Más allá de los aciertos y errores de uno u otro gobierno, incluyendo el actual, o de uno u otro liderazgo, la hoy en retroceso izquierda democrática tiene el desafío de proyectarse. Y eso solo podrá lograrlo planteando con claridad una renovada agenda para hacerse cargo de disminuir las desigualdades de ingresos y oportunidades mediante nuevas reformas tributarias, laborales, territoriales y educacionales que fortalezcan servicios públicos universales y un Estado de bienestar moderno y eficiente. Esto requiere sin ambigüedades de un gobierno más fuerte para redistribuir recursos y de una economía dinámica para tener qué redistribuir. Esto supone, en el contexto de una economía mixta, no suprimir el mercado sino regularlo y reemplazarlo total o parcialmente cuando es necesario, y bien sabemos que lo es en educación, en salud, en pensiones, en inserción social y empleo decente, en medio ambiente, donde resuelve muy poco o nada.
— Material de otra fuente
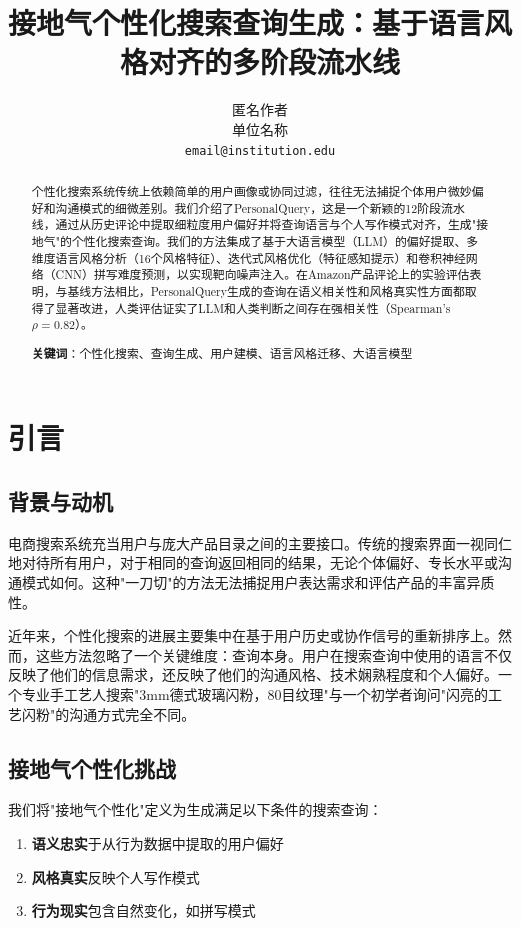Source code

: \documentclass[11pt,a4paper]{article}
\title{\textbf{接地气个性化搜索查询生成：基于语言风格对齐的多阶段流水线}}
\author{
匿名作者 \\
单位名称 \\
\texttt{email@institution.edu}
}
\begin{document}
\maketitle

\begin{abstract}
个性化搜索系统传统上依赖简单的用户画像或协同过滤，往往无法捕捉个体用户微妙偏好和沟通模式的细微差别。我们介绍了PersonalQuery，这是一个新颖的12阶段流水线，通过从历史评论中提取细粒度用户偏好并将查询语言与个人写作模式对齐，生成"接地气"的个性化搜索查询。我们的方法集成了基于大语言模型（LLM）的偏好提取、多维度语言风格分析（16个风格特征）、迭代式风格优化（特征感知提示）和卷积神经网络（CNN）拼写难度预测，以实现靶向噪声注入。在Amazon产品评论上的实验评估表明，与基线方法相比，PersonalQuery生成的查询在语义相关性和风格真实性方面都取得了显著改进，人类评估证实了LLM和人类判断之间存在强相关性（Spearman's $\rho = 0.82$）。

\textbf{关键词}：个性化搜索、查询生成、用户建模、语言风格迁移、大语言模型
\end{abstract}

\section{引言}

\subsection{背景与动机}

电商搜索系统充当用户与庞大产品目录之间的主要接口。传统的搜索界面一视同仁地对待所有用户，对于相同的查询返回相同的结果，无论个体偏好、专长水平或沟通模式如何。这种"一刀切"的方法无法捕捉用户表达需求和评估产品的丰富异质性。

近年来，个性化搜索的进展主要集中在基于用户历史或协作信号的重新排序上。然而，这些方法忽略了一个关键维度：查询本身。用户在搜索查询中使用的语言不仅反映了他们的信息需求，还反映了他们的沟通风格、技术娴熟程度和个人偏好。一个专业手工艺人搜索"3mm德式玻璃闪粉，80目纹理"与一个初学者询问"闪亮的工艺闪粉"的沟通方式完全不同。

\subsection{接地气个性化挑战}

我们将"接地气个性化"定义为生成满足以下条件的搜索查询：
\begin{enumerate}
    \item \textbf{语义忠实}于从行为数据中提取的用户偏好
    \item \textbf{风格真实}反映个人写作模式
    \item \textbf{行为现实}包含自然变化，如拼写模式
\end{enumerate}
\end{document}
Especial relevancia tiene la defensa de los ecosistemas contra el productivismo destructor, defensa que se reconoce en el deber de responsabilidad con las nuevas generaciones preservando los equilibrios ecológicos (empezando por la lucha contra el cambio climático) y la biodiversidad. Chile debe crecer en ciertas cosas y decrecer en otras, y no seguir con la religión del crecimiento a toda costa que, además, concentra el ingreso de manera persistente.
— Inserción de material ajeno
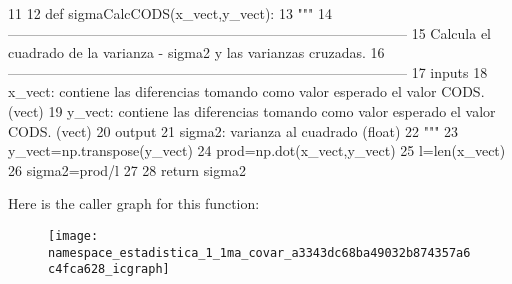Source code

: \begin{DoxyCode}
11 
12 def sigmaCalcCODS(x_vect,y_vect):
13     """
14    
       --------------------------------------------------------------------------------------
15     Calcula el cuadrado de la varianza - sigma2 y las varianzas cruzadas.
16    
       --------------------------------------------------------------------------------------
17     inputs
18         x_vect: contiene las diferencias tomando como valor esperado el valor
       CODS. (vect)
19         y_vect: contiene las diferencias tomando como valor esperado el valor
       CODS. (vect)
20     output
21         sigma2: varianza al cuadrado (float)
22     """
23     y_vect=np.transpose(y_vect)
24     prod=np.dot(x_vect,y_vect)
25     l=len(x_vect)
26     sigma2=prod/l
27     
28     return sigma2

\end{DoxyCode}


\-Here is the caller graph for this function\-:\nopagebreak
\begin{figure}[H]
\begin{center}
\leavevmode
\texttt{[image: namespace\_estadistica\_1\_1ma\_covar\_a3343dc68ba49032b874357a6c4fca628\_icgraph]}
\end{center}
\end{figure}


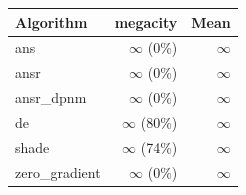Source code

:\begin{tabular}{lrr}
\toprule
Algorithm & megacity & Mean \\
\midrule
ans & $\infty$ (0\%) & $\infty$ \\
ansr & $\infty$ (0\%) & $\infty$ \\
ansr\_dpnm & $\infty$ (0\%) & $\infty$ \\
de & $\infty$ (80\%) & $\infty$ \\
shade & $\infty$ (74\%) & $\infty$ \\
zero\_gradient & $\infty$ (0\%) & $\infty$ \\
\bottomrule
\end{tabular}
Esa izquierda moderna también debe seguir asumiendo, más allá de la economía y en contra del autoritarismo conservador, la lucha por el derecho a una vida autodeterminada. Esto incluye los derechos de las mujeres a disponer de su vida y de su cuerpo, el respeto de la diversidad sexual, de la diversidad cultural y de la libertad de pensamiento y expresión mediante la laicidad del Estado. Es fundamental seguir bregando para conquistar una dimensión civilizatoria moderna central: la emancipación de la mujer del patriarcado. Así como honrar la deuda histórica con los pueblos indígenas, respetando su cultura y autodeterminación en un Estado plurinacional basado en valores comunes y derechos universales.
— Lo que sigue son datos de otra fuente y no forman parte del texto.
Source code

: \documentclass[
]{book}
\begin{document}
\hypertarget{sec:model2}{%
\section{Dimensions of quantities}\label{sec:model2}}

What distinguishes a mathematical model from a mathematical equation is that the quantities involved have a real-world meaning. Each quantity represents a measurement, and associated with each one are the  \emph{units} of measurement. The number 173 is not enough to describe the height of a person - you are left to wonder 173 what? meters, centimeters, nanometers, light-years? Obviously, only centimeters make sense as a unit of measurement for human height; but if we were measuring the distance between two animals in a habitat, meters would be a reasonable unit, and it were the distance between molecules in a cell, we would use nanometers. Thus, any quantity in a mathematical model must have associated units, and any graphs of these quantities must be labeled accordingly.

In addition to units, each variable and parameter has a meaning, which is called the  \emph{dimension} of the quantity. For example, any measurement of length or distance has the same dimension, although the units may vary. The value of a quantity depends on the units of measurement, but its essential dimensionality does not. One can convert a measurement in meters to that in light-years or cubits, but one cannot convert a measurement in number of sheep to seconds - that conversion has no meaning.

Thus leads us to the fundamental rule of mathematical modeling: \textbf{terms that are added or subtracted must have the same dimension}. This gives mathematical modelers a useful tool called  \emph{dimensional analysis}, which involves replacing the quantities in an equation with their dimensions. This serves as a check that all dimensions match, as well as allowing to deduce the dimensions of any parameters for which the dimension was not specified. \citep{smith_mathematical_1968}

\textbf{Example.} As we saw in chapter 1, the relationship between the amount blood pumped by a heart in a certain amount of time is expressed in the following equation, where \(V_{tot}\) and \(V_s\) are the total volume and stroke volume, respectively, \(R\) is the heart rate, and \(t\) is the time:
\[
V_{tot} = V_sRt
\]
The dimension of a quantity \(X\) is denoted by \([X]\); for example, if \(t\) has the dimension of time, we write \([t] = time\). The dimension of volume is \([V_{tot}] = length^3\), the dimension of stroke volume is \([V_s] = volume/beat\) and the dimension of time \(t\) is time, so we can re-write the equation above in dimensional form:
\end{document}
Asimismo, la reforma de la acción política, luego de su visible deterioro en la última década, debe mantener una alta prioridad, incluyendo la promoción de la transparencia, la veracidad en la deliberación pública, el respeto de las minorías, el reconocimiento del otro a partir de una común base de derechos fundamentales, la reciprocidad y la cooperación. Representar al pueblo es defender sus intereses de corto plazo, pero también reconocer la diversidad de esos intereses -no siempre compatibles entre sí – y reconocer que no se puede hacer todo al mismo tiempo, lo que supone una nueva elaboración estratégica para hacer congruentes los fines y los medios en los tiempos actuales. Por eso los partidos son necesarios, especialmente los que se proponen transformar la sociedad hacia más igualdad y sustentabilidad, no como un fin en sí mismos, sino para articular intereses legítimos diversos y articular el corto y el largo plazo. No se puede pedir esa tarea a los movimientos sociales. Pero si esos partidos se burocratizan y defienden solo los intereses de aquellos de sus miembros que procuran el acceso a empleos en el Estado o, peor aún, se subordinan a los poderes económicos en nombre del realismo mal entendido, entonces hay que darlos por obsoletos y recrearlos.